Jace reached up to run his hand along the inside of one of the metal loops. When he lowered it, his fingers were dusted with red-brown powder. "Blood. And look." He pointed to the wall right around where the chains were sunk in; the plaster seemed to bulge outward. "Someone tried to yank these things out of the wall. Tried pretty hard, from the looks of it."
Clary's heart had begun to beat hard inside her chest. "Do you think Luke is all right?"
Jace lowered the witchlight. "I think we'd better find out."
The door to the apartment was unlocked. It led into Luke's living room. Despite the hundreds of books in the store itself, there were hundreds more in the apartment. Bookshelves rose to the ceiling, the volumes on them "double-parked," one row blocking another. Most were poetry and fiction, with plenty of fantasy and mystery thrown in. Clary remembered plowing through the entirety of The Chronicles of Prydain here, curled up in Luke's window seat as the sun went down over the East River.
"I think he's still around," called Simon, standing in the doorway of Luke's small kitchenette. "The percolator's on and there's coffee here. Still hot."

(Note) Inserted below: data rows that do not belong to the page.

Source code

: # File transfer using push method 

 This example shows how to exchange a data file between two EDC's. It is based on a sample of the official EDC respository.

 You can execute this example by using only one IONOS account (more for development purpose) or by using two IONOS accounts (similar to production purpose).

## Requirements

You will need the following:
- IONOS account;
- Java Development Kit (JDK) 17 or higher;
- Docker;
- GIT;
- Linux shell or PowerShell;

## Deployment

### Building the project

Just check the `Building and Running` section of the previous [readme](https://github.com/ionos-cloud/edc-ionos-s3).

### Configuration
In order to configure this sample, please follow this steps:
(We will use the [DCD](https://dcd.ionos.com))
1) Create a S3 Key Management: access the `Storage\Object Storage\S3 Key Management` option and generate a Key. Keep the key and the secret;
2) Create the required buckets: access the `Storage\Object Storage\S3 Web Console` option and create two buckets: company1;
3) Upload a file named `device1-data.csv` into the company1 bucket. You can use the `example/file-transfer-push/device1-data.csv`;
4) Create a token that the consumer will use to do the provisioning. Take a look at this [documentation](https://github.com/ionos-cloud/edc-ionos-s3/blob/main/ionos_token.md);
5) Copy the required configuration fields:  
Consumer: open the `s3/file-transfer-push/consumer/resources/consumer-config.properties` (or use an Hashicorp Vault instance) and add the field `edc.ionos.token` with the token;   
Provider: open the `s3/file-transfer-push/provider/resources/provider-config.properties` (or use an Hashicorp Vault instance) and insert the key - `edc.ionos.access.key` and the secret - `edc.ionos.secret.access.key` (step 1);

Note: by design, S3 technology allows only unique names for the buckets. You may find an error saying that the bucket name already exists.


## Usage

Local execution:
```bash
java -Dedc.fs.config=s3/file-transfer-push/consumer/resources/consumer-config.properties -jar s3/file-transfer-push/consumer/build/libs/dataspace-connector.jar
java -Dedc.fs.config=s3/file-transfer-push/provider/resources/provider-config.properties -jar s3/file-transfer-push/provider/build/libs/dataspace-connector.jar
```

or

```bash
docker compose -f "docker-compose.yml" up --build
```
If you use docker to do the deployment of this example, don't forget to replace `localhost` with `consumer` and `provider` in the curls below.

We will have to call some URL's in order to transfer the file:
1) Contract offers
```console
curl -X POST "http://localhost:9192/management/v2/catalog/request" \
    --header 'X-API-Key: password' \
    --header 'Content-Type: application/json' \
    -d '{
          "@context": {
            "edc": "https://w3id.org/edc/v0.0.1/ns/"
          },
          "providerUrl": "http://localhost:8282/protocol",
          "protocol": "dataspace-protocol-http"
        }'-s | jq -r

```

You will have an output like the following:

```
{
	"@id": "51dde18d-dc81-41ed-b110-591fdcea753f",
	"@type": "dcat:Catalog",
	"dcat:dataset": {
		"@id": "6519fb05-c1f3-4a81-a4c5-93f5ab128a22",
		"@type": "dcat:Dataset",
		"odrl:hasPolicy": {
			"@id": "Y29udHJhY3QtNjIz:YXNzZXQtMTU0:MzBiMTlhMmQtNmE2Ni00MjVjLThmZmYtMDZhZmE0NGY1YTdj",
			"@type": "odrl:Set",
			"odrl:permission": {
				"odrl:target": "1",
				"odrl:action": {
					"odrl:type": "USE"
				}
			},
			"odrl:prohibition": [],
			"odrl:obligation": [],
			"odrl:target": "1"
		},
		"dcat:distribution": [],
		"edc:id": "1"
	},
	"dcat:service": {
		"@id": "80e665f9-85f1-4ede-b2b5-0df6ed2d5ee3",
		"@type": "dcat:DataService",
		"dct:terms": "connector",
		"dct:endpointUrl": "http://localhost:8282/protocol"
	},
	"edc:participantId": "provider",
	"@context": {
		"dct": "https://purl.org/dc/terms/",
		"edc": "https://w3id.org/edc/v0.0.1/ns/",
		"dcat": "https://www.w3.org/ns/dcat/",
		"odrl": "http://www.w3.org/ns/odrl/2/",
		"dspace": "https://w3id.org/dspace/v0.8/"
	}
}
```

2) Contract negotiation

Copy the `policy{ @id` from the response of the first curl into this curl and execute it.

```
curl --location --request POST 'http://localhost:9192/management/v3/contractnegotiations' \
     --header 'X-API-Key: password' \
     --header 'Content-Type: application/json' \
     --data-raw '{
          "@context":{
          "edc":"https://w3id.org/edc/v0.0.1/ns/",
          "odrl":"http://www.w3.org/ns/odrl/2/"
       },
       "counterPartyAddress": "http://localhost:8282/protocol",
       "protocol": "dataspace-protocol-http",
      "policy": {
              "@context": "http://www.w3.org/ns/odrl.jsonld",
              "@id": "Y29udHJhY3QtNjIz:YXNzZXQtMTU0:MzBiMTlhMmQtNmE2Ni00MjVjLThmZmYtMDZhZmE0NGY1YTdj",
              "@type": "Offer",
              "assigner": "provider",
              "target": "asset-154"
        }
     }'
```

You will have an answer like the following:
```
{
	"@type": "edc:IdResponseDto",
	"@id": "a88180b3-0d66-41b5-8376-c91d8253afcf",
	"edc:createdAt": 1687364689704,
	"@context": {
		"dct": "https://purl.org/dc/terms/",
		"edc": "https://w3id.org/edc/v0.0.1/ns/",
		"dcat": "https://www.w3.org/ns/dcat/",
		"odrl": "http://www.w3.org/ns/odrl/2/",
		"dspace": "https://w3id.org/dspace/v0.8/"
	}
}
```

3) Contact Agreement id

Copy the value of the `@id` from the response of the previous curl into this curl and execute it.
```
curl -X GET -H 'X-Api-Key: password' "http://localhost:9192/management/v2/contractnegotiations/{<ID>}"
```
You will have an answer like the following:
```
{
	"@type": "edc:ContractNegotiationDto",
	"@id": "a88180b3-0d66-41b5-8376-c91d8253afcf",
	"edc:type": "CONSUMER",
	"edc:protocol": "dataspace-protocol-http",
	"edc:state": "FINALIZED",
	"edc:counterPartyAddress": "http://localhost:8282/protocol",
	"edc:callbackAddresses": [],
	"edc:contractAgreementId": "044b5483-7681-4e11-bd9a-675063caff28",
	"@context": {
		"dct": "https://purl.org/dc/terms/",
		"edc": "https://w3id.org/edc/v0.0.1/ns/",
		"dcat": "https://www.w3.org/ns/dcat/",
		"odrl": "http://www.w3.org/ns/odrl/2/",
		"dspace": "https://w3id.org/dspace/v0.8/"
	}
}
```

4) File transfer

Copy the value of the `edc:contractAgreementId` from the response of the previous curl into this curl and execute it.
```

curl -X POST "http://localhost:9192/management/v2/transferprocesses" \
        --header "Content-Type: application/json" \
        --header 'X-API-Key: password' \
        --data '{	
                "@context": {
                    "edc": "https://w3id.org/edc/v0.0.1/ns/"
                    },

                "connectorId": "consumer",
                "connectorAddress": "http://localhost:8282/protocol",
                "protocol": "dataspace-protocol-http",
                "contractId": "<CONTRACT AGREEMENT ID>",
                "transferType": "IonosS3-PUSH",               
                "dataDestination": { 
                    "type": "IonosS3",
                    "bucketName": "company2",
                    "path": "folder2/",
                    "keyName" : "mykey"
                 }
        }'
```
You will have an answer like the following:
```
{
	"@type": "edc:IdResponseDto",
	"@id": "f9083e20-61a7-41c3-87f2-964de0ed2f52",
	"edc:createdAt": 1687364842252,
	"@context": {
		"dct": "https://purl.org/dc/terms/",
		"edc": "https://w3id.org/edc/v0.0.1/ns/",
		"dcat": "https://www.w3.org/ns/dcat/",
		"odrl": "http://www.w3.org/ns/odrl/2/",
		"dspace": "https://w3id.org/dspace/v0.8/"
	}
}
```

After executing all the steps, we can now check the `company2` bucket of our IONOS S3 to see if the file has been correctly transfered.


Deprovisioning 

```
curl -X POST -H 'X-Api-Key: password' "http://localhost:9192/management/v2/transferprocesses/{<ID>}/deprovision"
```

Clary peered around the kitchen door. Dishes were stacked in the sink. Luke's jackets were hung neatly on hooks inside the coat closet. She walked down the hallway and opened the door of his small bedroom. It looked the same as ever, the bed with its gray coverlet and flat pillows unmade, the top of the bureau covered in loose change. She turned away. Some part of her had been absolutely certain that when they walked in they'd find the place torn to pieces, and Luke tied up, injured or worse. Now she didn't know what to think.